[Exercise inputs]

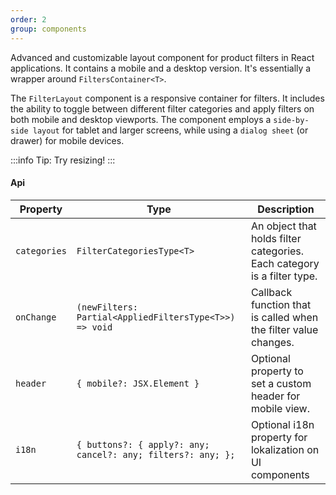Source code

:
 ```yaml
---
order: 2
group: components
---
```


Advanced and customizable layout component for product filters in React applications. It contains a mobile and a desktop version. It's essentially a wrapper around `FiltersContainer<T>`.

The `FilterLayout` component is a responsive container for filters. It includes the ability to toggle between different filter categories and apply filters on both mobile and desktop viewports. The component employs a `side-by-side layout` for tablet and larger screens, while using a `dialog sheet` (or drawer) for mobile devices.

:::info
Tip: Try resizing!
:::

<code src="./examples/filter-layout-example-basic.tsx"></code>


#### Api

| Property               | Type                                                   | Description                                                                  |
|------------------------|--------------------------------------------------------|------------------------------------------------------------------------------|
| `categories`           | `FilterCategoriesType<T>`                              | An object that holds filter categories. Each category is a filter type.     |
| `onChange`             | `(newFilters: Partial<AppliedFiltersType<T>>) => void` | Callback function that is called when the filter value changes.             |
| `header`               | `{ mobile?: JSX.Element }`                             | Optional property to set a custom header for mobile view.                   |
| `i18n`                    | `{ buttons?: { apply?: any; cancel?: any; filters?: any; };` | Optional i18n property for lokalization on UI components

[/Exercise inputs]

What is required ->
Each line above that contains the string "layout" should be copied.

Result for this exercise ->
Advanced and customizable layout component for product filters in React applications. It contains a mobile and a desktop version. It's essentially a wrapper around `FiltersContainer<T>`.
The `FilterLayout` component is a responsive container for filters. It includes the ability to toggle between different filter categories and apply filters on both mobile and desktop viewports. The component employs a `side-by-side layout` for tablet and larger screens, while using a `dialog sheet` (or drawer) for mobile devices.
<code src="./examples/filter-layout-example-basic.tsx"></code>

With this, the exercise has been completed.